Technology has a role, but it must be carefully considered. As White reflects, “With all the sensors and smart kit, we risk data overload. We need to turn information into simple, usable insights.” For many residents, particularly older tenants, simplicity is non-negotiable. Baguley recalls that some over-75s still struggle with retrofit controls years later. The lesson is clear: technology must work quietly in the background unless residents actively choose to engage.
Collaboration driving change
This is not just a Newcastle project. Weekly collaboration brings together computer scientists, statisticians, health economists, environmental scientists, and housing officers. The London School of Hygiene and Tropical Medicine provides a public health perspective rarely integrated into housing projects.
As Rogage stresses: “We couldn’t do it without collaboration. It stops us working in silos and gives a holistic view of the problem.”
The ambition is to create a nationally relevant framework. The methodology and data schema will be published openly, offering housing providers a blueprint for measuring the real-world impacts of retrofit on both homes and health.
Why this matters for the housing sector
The implications are significant.
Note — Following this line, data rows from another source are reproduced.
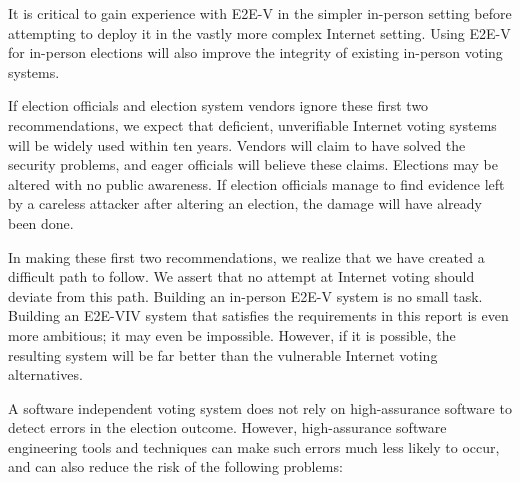 It is critical to gain experience with E2E-V in the simpler in-person
setting before attempting to deploy it in the vastly more complex
Internet setting. Using E2E-V for in-person elections will also
improve the integrity of existing in-person voting systems.
 
If election officials and election system vendors ignore these first
two recommendations, we expect that deficient, unverifiable Internet
voting systems will be widely used within ten years.  Vendors will
claim to have solved the security problems, and eager officials will
believe these claims.  Elections may be altered with no public
awareness.  If election officials manage to find evidence left by a
careless attacker after altering an election, the damage will have
already been done.
 
In making these first two recommendations, we realize that we have
created a difficult path to follow. We assert that no attempt at
Internet voting should deviate from this path.  Building an in-person
E2E-V system is no small task. Building an E2E-VIV system that
satisfies the requirements in this report is even more ambitious; it
may even be impossible. However, if it is possible, the resulting
system will be far better than the vulnerable Internet voting
alternatives.


A software independent voting system does not rely on high-assurance
software to detect errors in the election outcome. However,
high-assurance software engineering tools and techniques can make such
errors much less likely to occur, and can also reduce the risk of the
following problems:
The Social Housing Decarbonisation Fund (SHDF) is investing heavily in retrofit, but if works create unintended health harms, providers may face legal, reputational, and financial risks. The IN2AIR study demonstrates that the sector must go beyond EPC ratings and energy use and make health and wellbeing a central measure of success.
As Jenny Danson reflected at the close of the discussion,
“Retrofitting is often done with the very best of intentions. But if we don’t think about ventilation, indoor air quality and how people actually live, we risk creating new problems while trying to solve old ones.”
Practical steps for housing providers
For organisations preparing or delivering retrofit programmes, the In2Air study offers valuable lessons:
Measure what matters: Incorporate indoor air quality and resident health indicators alongside energy use in monitoring frameworks.
Engage residents early: Build participation and feedback loops into retrofit design, not as an afterthought.
Simplify technology: Choose systems that work in the background, with clear, accessible instructions for all tenants.
Tailor communication: Replace generic information packs with personalised, practical advice at each stage of retrofit.
Collaborate widely: Link housing, health, and academic expertise to develop more holistic retrofit strategies.
Healthy, energy-efficient homes are possible but only if health is placed at the heart of retrofit. The In2Air project is showing us how.